O Diagnóstico

A porta rangeu num eco e bateu, os passos toparam cansados sobre os tacos até a poltrona de feltro carmesim que depois também rangeu, só que mais agudo.

- Já que está aqui, conte-me...

- Vamos então à primeira das camadas, a angústia. A sensação de tristeza aguda, de solidão, de abandono, e também uma falta de sentido que, tamanha, chega às vezes a fazer sentido.

- Qual?

- O de que as coisas possam estar além a ponto de que eu não possa tocá-las, embora queira muito e haja depositado algumas de minhas maiores esperanças nelas.

- E o que mais? A outra camada.

- A sensação de que às vezes vou me distanciando e distanciando até que não mais pertenço a aqui. Surtos momentâneos em que tenho a impressão de estar navegando por alguma outra realidade. E que suas línguas e modos me contaminaram a tanto que por aqui já sou como um estrangeiro.

- Exemplifique.

- Certos padrões que antes me faziam sentido, assim como a toda humanidade, de repente já não fazem mais: por que falamos assim? Por que a soma de tantos é tantos, e não tantos? Por que é que andamos de pé, e não rastejando?

- Falamos pelo bem da comunicação e convivência, a soma é lógica e rastejando sempre esfolaríamos a cara.

- Pois é. Lógica, por que precisamos dela?

- Para nos guiarmos e facilitarmos o caminho.

- Por que precisamos de um caminho?

- Para caminharmos.

- Até onde?

-...

- Certas vezes sinto que estou me afastando de meu espírito, e que sobra somente a alma, enérgica e estúpida, buscando um sentido vão nas coisas que passam.

- Talvez por isso a angústia...

- Tudo o que os séculos construíram até agora, esse enorme castelo de areia, me aparece como que de baixo, na vista de uma ave que espirala, e está tão frágil, tão prestes a desmoronar que de repente não há mais conforto em querer morar por lá.

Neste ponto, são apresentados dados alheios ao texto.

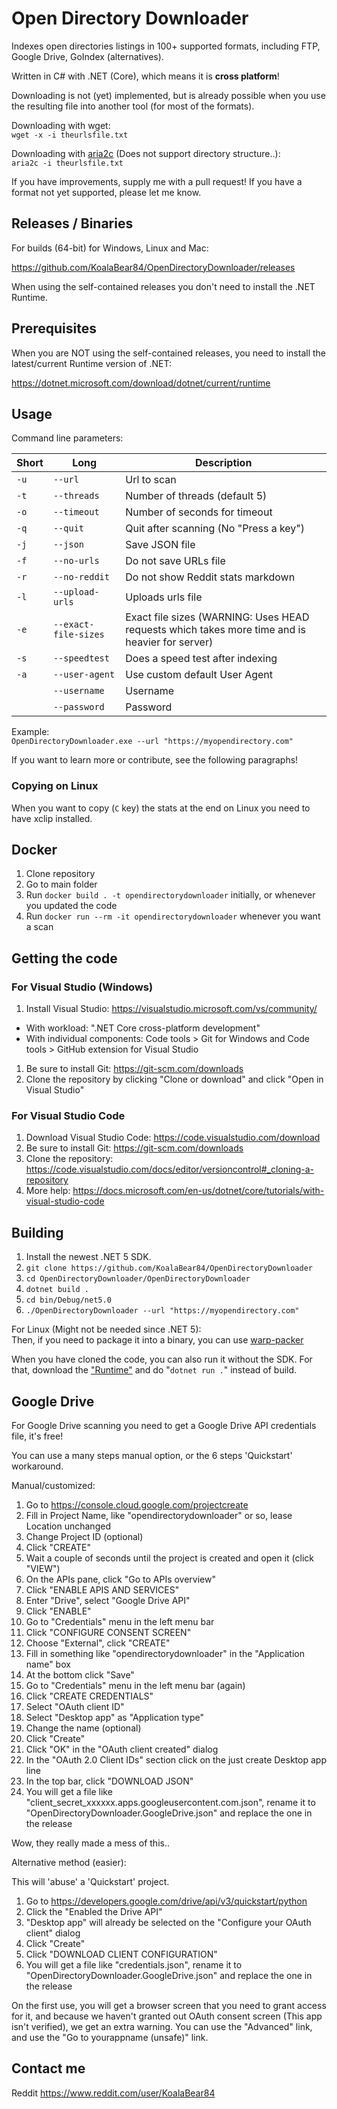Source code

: # Open Directory Downloader

Indexes open directories listings in 100+ supported formats, including FTP, Google Drive, GoIndex (alternatives).

Written in C# with .NET (Core), which means it is **cross platform**!

Downloading is not (yet) implemented, but is already possible when you use the resulting file into another tool (for most of the formats).

Downloading with wget:  
`wget -x -i theurlsfile.txt`

Downloading with [aria2c](https://aria2.github.io/) (Does not support directory structure..):  
`aria2c -i theurlsfile.txt`

If you have improvements, supply me with a pull request! If you have a format not yet supported, please let me know.

## Releases / Binaries

For builds (64-bit) for Windows, Linux and Mac:

https://github.com/KoalaBear84/OpenDirectoryDownloader/releases

When using the self-contained releases you don't need to install the .NET Runtime.

## Prerequisites

When you are NOT using the self-contained releases, you need to install the latest/current Runtime version of .NET:

https://dotnet.microsoft.com/download/dotnet/current/runtime

## Usage

Command line parameters:

| Short | Long | Description |
| --- | --- | --- |
| `-u` | `--url` | Url to scan |
| `-t` | `--threads` | Number of threads (default 5) |
| `-o` | `--timeout` | Number of seconds for timeout |
| `-q` | `--quit` | Quit after scanning (No "Press a key") |
| `-j` | `--json` | Save JSON file |
| `-f` | `--no-urls` | Do not save URLs file |
| `-r` | `--no-reddit` | Do not show Reddit stats markdown |
| `-l` | `--upload-urls` | Uploads urls file |
| `-e` | `--exact-file-sizes` | Exact file sizes (WARNING: Uses HEAD requests which takes more time and is heavier for server) |
| `-s` | `--speedtest` | Does a speed test after indexing |
| `-a` | `--user-agent` | Use custom default User Agent |
|   | `--username` | Username |
|   | `--password` | Password |

Example:  
`OpenDirectoryDownloader.exe --url "https://myopendirectory.com"`

If you want to learn more or contribute, see the following paragraphs!

### Copying on Linux

When you want to copy (`C` key) the stats at the end on Linux you need to have xclip installed.

## Docker

1.  Clone repository
2.  Go to main folder
3.  Run `docker build . -t opendirectorydownloader` initially, or whenever you updated the code
4.  Run `docker run --rm -it opendirectorydownloader` whenever you want a scan

## Getting the code

### For Visual Studio (Windows)

1.  Install Visual Studio: https://visualstudio.microsoft.com/vs/community/

*   With workload: ".NET Core cross-platform development"
*   With individual components: Code tools > Git for Windows and Code tools > GitHub extension for Visual Studio

1.  Be sure to install Git: https://git-scm.com/downloads
2.  Clone the repository by clicking "Clone or download" and click "Open in Visual Studio"

### For Visual Studio Code

1.  Download Visual Studio Code: https://code.visualstudio.com/download
2.  Be sure to install Git: https://git-scm.com/downloads
3.  Clone the repository: https://code.visualstudio.com/docs/editor/versioncontrol#_cloning-a-repository
4.  More help: https://docs.microsoft.com/en-us/dotnet/core/tutorials/with-visual-studio-code

## Building

1.  Install the newest .NET 5 SDK.
2.  `git clone https://github.com/KoalaBear84/OpenDirectoryDownloader`
3.  `cd OpenDirectoryDownloader/OpenDirectoryDownloader`
4.  `dotnet build .`
5.  `cd bin/Debug/net5.0`
6.  `./OpenDirectoryDownloader --url "https://myopendirectory.com"`

For Linux (Might not be needed since .NET 5):  
Then, if you need to package it into a binary, you can use [warp-packer](https://github.com/dgiagio/warp#quickstart-with-net-core)

When you have cloned the code, you can also run it without the SDK. For that, download the ["Runtime"](https://dotnet.microsoft.com/download) and do "`dotnet run .`" instead of build.

## Google Drive

For Google Drive scanning you need to get a Google Drive API credentials file, it's free!

You can use a many steps manual option, or the 6 steps 'Quickstart' workaround.

Manual/customized:

1.  Go to https://console.cloud.google.com/projectcreate
2.  Fill in Project Name, like "opendirectorydownloader" or so, lease Location unchanged
3.  Change Project ID (optional)
4.  Click "CREATE"
5.  Wait a couple of seconds until the project is created and open it (click "VIEW")
6.  On the APIs pane, click "Go to APIs overview"
7.  Click "ENABLE APIS AND SERVICES"
8.  Enter "Drive", select "Google Drive API"
9.  Click "ENABLE"
10.  Go to "Credentials" menu in the left menu bar
11.  Click "CONFIGURE CONSENT SCREEN"
12.  Choose "External", click "CREATE"
13.  Fill in something like "opendirectorydownloader" in the "Application name" box
14.  At the bottom click "Save"
15.  Go to "Credentials" menu in the left menu bar (again)
16.  Click "CREATE CREDENTIALS"
17.  Select "OAuth client ID"
18.  Select "Desktop app" as "Application type"
19.  Change the name (optional)
20.  Click "Create"
21.  Click "OK" in the "OAuth client created" dialog
22.  In the "OAuth 2.0 Client IDs" section click on the just create Desktop app line
23.  In the top bar, click "DOWNLOAD JSON"
24.  You will get a file like "client\_secret\_xxxxxx.apps.googleusercontent.com.json", rename it to "OpenDirectoryDownloader.GoogleDrive.json" and replace the one in the release

Wow, they really made a mess of this..

Alternative method (easier):

This will 'abuse' a 'Quickstart' project.

1.  Go to https://developers.google.com/drive/api/v3/quickstart/python
2.  Click the "Enabled the Drive API"
3.  "Desktop app" will already be selected on the "Configure your OAuth client" dialog
4.  Click "Create"
5.  Click "DOWNLOAD CLIENT CONFIGURATION"
6.  You will get a file like "credentials.json", rename it to "OpenDirectoryDownloader.GoogleDrive.json" and replace the one in the release

On the first use, you will get a browser screen that you need to grant access for it, and because we haven't granted out OAuth consent screen (This app isn't verified), we get an extra warning. You can use the "Advanced" link, and use the "Go to yourappname (unsafe)" link.

## Contact me

Reddit https://www.reddit.com/user/KoalaBear84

- Talvez por isso a solidão...

- Mas de repente outra vez, quase como um solavanco da gravidade, eu volto. Estou aqui para ouvir e sorrir daquelas mesmas vozes que brotam dos cantos. Com só um detalhe a mais, sobram-me as memórias de quando, sem querer, fui para o alto e vi o castelo do topo. E começa então a competição de quem mais rejeita: a realidade a mim ou eu à realidade.

- Talvez por isso o abandono... Houve certa vez um sujeito disse: “o homem quando sonha com as nuvens, passa, desperto, um dia inteiro a encarar o céu. Pois lá ele esteve e para lá quererá voltar.”.

- da Vinci... E então, doutor, qual o meu diagnóstico?